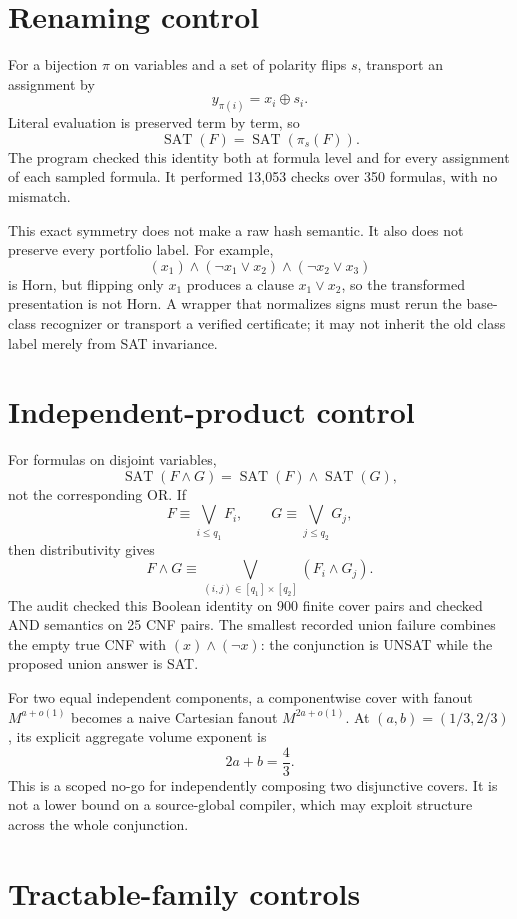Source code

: \documentclass[11pt]{article}
\newcommand{\SAT}{\operatorname{SAT}}
\begin{document}
\section{Renaming control}

For a bijection $\pi$ on variables and a set of polarity flips $s$, transport
an assignment by
\[
 y_{\pi(i)}=x_i\oplus s_i.
\]
Literal evaluation is preserved term by term, so
\[
 \SAT(F)=\SAT(\pi_s(F)).
\]
The program checked this identity both at formula level and for every
assignment of each sampled formula.  It performed 13,053 checks over 350
formulas, with no mismatch.

This exact symmetry does not make a raw hash semantic.  It also does not
preserve every portfolio label.  For example,
\[
 (x_1)\wedge(\neg x_1\vee x_2)\wedge(\neg x_2\vee x_3)
\]
is Horn, but flipping only $x_1$ produces a clause
$x_1\vee x_2$, so the transformed presentation is not Horn.  A wrapper that
normalizes signs must rerun the base-class recognizer or transport a verified
certificate; it may not inherit the old class label merely from SAT
invariance.

\section{Independent-product control}

For formulas on disjoint variables,
\[
 \SAT(F\wedge G)=\SAT(F)\wedge\SAT(G),
\]
not the corresponding OR.  If
\[
 F\equiv\bigvee_{i\le q_1}F_i,
 \qquad
 G\equiv\bigvee_{j\le q_2}G_j,
\]
then distributivity gives
\[
 F\wedge G\equiv
 \bigvee_{(i,j)\in[q_1]\times[q_2]}(F_i\wedge G_j).
\]
The audit checked this Boolean identity on 900 finite cover pairs and checked
AND semantics on 25 CNF pairs.  The smallest recorded union failure combines
the empty true CNF with $(x)\wedge(\neg x)$: the conjunction is UNSAT while
the proposed union answer is SAT.

For two equal independent components, a componentwise cover with fanout
$M^{a+o(1)}$ becomes a naive Cartesian fanout $M^{2a+o(1)}$.  At
$(a,b)=(1/3,2/3)$, its explicit aggregate volume exponent is
\[
        2a+b=\frac43.
\]
This is a scoped no-go for independently composing two disjunctive covers.
It is not a lower bound on a source-global compiler, which may exploit
structure across the whole conjunction.

\section{Tractable-family controls}
\end{document}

_ _ _

** Aim of the task **
Set each line of the records down exactly, leaving every picture out.

** Answer space **
Source code

: \documentclass[11pt]{article}
\newcommand{\SAT}{\operatorname{SAT}}
\begin{document}
\section{Renaming control}

For a bijection $\pi$ on variables and a set of polarity flips $s$, transport
an assignment by
\[
 y_{\pi(i)}=x_i\oplus s_i.
\]
Literal evaluation is preserved term by term, so
\[
 \SAT(F)=\SAT(\pi_s(F)).
\]
The program checked this identity both at formula level and for every
assignment of each sampled formula.  It performed 13,053 checks over 350
formulas, with no mismatch.

This exact symmetry does not make a raw hash semantic.  It also does not
preserve every portfolio label.  For example,
\[
 (x_1)\wedge(\neg x_1\vee x_2)\wedge(\neg x_2\vee x_3)
\]
is Horn, but flipping only $x_1$ produces a clause
$x_1\vee x_2$, so the transformed presentation is not Horn.  A wrapper that
normalizes signs must rerun the base-class recognizer or transport a verified
certificate; it may not inherit the old class label merely from SAT
invariance.

\section{Independent-product control}

For formulas on disjoint variables,
\[
 \SAT(F\wedge G)=\SAT(F)\wedge\SAT(G),
\]
not the corresponding OR.  If
\[
 F\equiv\bigvee_{i\le q_1}F_i,
 \qquad
 G\equiv\bigvee_{j\le q_2}G_j,
\]
then distributivity gives
\[
 F\wedge G\equiv
 \bigvee_{(i,j)\in[q_1]\times[q_2]}(F_i\wedge G_j).
\]
The audit checked this Boolean identity on 900 finite cover pairs and checked
AND semantics on 25 CNF pairs.  The smallest recorded union failure combines
the empty true CNF with $(x)\wedge(\neg x)$: the conjunction is UNSAT while
the proposed union answer is SAT.

For two equal independent components, a componentwise cover with fanout
$M^{a+o(1)}$ becomes a naive Cartesian fanout $M^{2a+o(1)}$.  At
$(a,b)=(1/3,2/3)$, its explicit aggregate volume exponent is
\[
        2a+b=\frac43.
\]
This is a scoped no-go for independently composing two disjunctive covers.
It is not a lower bound on a source-global compiler, which may exploit
structure across the whole conjunction.

\section{Tractable-family controls}
\end{document}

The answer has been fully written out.